REQUIRED WORK: For each entry, output its words exactly and leave any picture behind.

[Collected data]
──────────
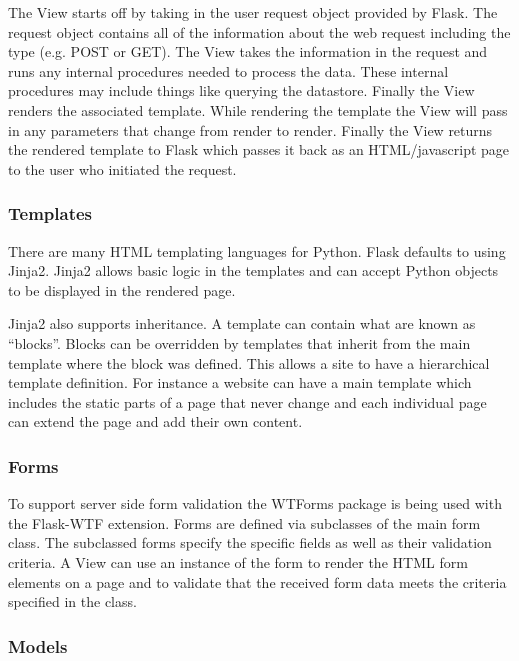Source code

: \documentclass{article}
\begin{document}
The View starts off by taking in the user request object provided by Flask. The request object contains all of the information
about the web request including the type (e.g. POST or GET). The View takes the information in the request and runs 
any internal procedures needed to process the data. These internal procedures may include things like querying the datastore. Finally the View renders the associated template. While rendering the template the View will pass in any parameters that change from render to render. Finally the View returns the rendered template to Flask which passes it back
as an HTML/javascript page to the user who initiated the request.

\subsubsection{Templates}
\label{sec:Templates}

There are many HTML templating languages for Python. Flask defaults to using Jinja2. \cite{_jinja2_2008} Jinja2 allows basic logic
in the templates and can accept Python objects to be displayed in the rendered page.

Jinja2 also supports inheritance. \cite{ronacher_jinja2_2008} A template can contain what are known as ``blocks''. Blocks can be overridden by 
templates that inherit from the main template where the block was defined. This allows a site to have a hierarchical template
definition. For instance a website can have a main template which includes the static parts of a page that never change
and each individual page can extend the page and add their own content.

\subsubsection{Forms}
\label{sec:Forms}

To support server side form validation the WTForms package is being used with the Flask-WTF extension. \cite{wtforms_team_wtforms_2010} \cite{_flaskWTF} Forms are defined via subclasses of the main form class. The subclassed forms specify the specific fields
as well as their validation criteria. A View can use an instance of the form to render the HTML form elements on a page
and to validate that the received form data meets the criteria specified in the class.

\subsubsection{Models}
\label{sec:Models}
\end{document}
──────────
RESULT:
Source code

: \documentclass{article}
\begin{document}
The View starts off by taking in the user request object provided by Flask. The request object contains all of the information
about the web request including the type (e.g. POST or GET). The View takes the information in the request and runs 
any internal procedures needed to process the data. These internal procedures may include things like querying the datastore. Finally the View renders the associated template. While rendering the template the View will pass in any parameters that change from render to render. Finally the View returns the rendered template to Flask which passes it back
as an HTML/javascript page to the user who initiated the request.

\subsubsection{Templates}
\label{sec:Templates}

There are many HTML templating languages for Python. Flask defaults to using Jinja2. \cite{_jinja2_2008} Jinja2 allows basic logic
in the templates and can accept Python objects to be displayed in the rendered page.

Jinja2 also supports inheritance. \cite{ronacher_jinja2_2008} A template can contain what are known as ``blocks''. Blocks can be overridden by 
templates that inherit from the main template where the block was defined. This allows a site to have a hierarchical template
definition. For instance a website can have a main template which includes the static parts of a page that never change
and each individual page can extend the page and add their own content.

\subsubsection{Forms}
\label{sec:Forms}

To support server side form validation the WTForms package is being used with the Flask-WTF extension. \cite{wtforms_team_wtforms_2010} \cite{_flaskWTF} Forms are defined via subclasses of the main form class. The subclassed forms specify the specific fields
as well as their validation criteria. A View can use an instance of the form to render the HTML form elements on a page
and to validate that the received form data meets the criteria specified in the class.

\subsubsection{Models}
\label{sec:Models}
\end{document}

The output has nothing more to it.